Ideally, we’d have strong, well-funded federal agencies managing the money; think of places like NIH and NSF as repositories of informed experts who disburse money rationally (usually) to address specific, important questions by qualified scientists. The first priority should be to bolster these institutions.
Alternatively, we can recruit more private donations. This has the danger that the money is more likely to go to politically prominent causes (although, to be realistic, NIH and NSF do the same thing), but in these lean times it’s what research needs. Think of it as like insurance — no, it’s better than insurance. You could sock away money and have a million dollars on hand when a catastrophic illness strikes, but it will do you no good if the doctors don’t have the tools to treat you at any cost; invest now to make it more likely that effective treatments will be available when you need them.

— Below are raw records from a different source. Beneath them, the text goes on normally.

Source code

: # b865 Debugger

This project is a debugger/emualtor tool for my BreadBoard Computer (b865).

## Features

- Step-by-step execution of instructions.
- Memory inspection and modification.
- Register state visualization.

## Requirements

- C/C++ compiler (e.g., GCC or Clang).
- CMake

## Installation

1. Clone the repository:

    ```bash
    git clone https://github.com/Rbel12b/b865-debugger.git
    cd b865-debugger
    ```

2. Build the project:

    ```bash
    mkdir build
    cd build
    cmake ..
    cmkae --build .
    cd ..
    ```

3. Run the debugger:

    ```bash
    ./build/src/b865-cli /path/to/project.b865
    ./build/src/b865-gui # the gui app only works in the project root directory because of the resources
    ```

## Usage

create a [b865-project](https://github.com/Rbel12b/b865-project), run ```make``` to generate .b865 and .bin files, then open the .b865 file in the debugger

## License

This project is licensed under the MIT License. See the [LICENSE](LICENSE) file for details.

Donate to the American Cancer Society. One common event is the Relay for Life, a way for people to get together as a community and raise money for cancer research. Look for Relay events locally — they’re all across the country — organize one yourself, or you can donate to my family’s cause, the Relay for Life for Karen Myers, which is organized by her daughter, Rachael.
Get out there and support something that works!